His television ads have featured the decidedly old-guard Nancy Pelosi, the former House speaker, and his mother, Caroline Kennedy. The supporters stopping to take his picture on the Upper East Side were largely either high school students or retirees.
And his culminating event at Terminal 5 — a venue that probably had its heyday with performances by the Arctic Monkeys and My Chemical Romance more than a decade ago — was sparsely attended, filled with plentiful references to his grandfather along with some dabs and Kesha songs for the younger set.
In this high-profile race to succeed Representative Jerrold Nadler, it might have seemed, at first, hard for a rival candidate to overcome the pedigree of a Kennedy scion. But Mr. Schlossberg is running for office in one of the country’s most affluent and influential districts, in a Democratic primary field that includes Mr. Nadler’s chosen successor (Micah Lasher), a candidate who has engendered support and weathered attacks from the artificial intelligence industry (Alex Bores), a yappy never-Trumper (George Conway) and a global vaccine expert (Nina Schwalbe).

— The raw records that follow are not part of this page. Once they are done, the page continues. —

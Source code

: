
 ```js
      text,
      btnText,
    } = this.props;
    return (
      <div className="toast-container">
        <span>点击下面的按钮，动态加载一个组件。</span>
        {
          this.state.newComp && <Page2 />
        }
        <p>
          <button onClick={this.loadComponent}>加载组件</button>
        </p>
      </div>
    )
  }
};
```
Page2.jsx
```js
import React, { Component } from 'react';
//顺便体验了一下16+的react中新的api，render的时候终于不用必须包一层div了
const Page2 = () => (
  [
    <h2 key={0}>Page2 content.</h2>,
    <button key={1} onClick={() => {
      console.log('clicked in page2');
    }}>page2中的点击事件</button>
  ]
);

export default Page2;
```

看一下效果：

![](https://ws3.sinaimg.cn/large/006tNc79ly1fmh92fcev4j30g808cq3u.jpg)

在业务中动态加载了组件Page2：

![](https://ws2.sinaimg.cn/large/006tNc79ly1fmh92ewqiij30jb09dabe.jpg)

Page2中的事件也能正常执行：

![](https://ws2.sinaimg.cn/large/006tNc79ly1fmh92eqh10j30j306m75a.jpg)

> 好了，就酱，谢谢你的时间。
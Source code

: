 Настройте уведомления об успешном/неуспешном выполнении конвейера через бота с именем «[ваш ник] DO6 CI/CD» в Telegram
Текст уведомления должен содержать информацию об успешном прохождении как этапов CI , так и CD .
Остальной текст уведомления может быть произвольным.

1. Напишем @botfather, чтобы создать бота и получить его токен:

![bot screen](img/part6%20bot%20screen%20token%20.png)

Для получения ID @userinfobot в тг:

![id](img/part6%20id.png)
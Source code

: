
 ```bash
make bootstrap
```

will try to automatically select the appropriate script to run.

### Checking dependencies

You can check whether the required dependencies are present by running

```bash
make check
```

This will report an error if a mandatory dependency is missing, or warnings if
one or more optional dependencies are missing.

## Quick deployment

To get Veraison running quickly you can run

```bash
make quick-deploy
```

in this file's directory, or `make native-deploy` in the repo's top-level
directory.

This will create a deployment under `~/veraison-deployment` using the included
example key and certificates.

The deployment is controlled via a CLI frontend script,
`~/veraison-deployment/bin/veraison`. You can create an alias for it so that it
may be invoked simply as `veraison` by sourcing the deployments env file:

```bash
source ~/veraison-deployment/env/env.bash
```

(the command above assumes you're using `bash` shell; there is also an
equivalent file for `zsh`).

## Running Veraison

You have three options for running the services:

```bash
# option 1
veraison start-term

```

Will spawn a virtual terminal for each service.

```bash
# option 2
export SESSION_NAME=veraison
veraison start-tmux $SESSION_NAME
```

After facing revelations about his haphazard, staff-churning campaign and then a precipitous drop in the polls, Mr. Schlossberg, 33, has been trying to wrest back control over the narrative about his candidacy.
He told The Wall Street Journal that his race is about the clash between a scrappy social media native and the forces of dark money — though Mayor Zohran Mamdani’s election told that tale far more clearly. He told supporters that his race is about youthful energy, though Mr. Bores, one of the candidates near the top of recent polls, is 35. He has said that his race is about taking on the billionaires spending big on his rivals and then plowed at least $1 million of his own money as a counterweight.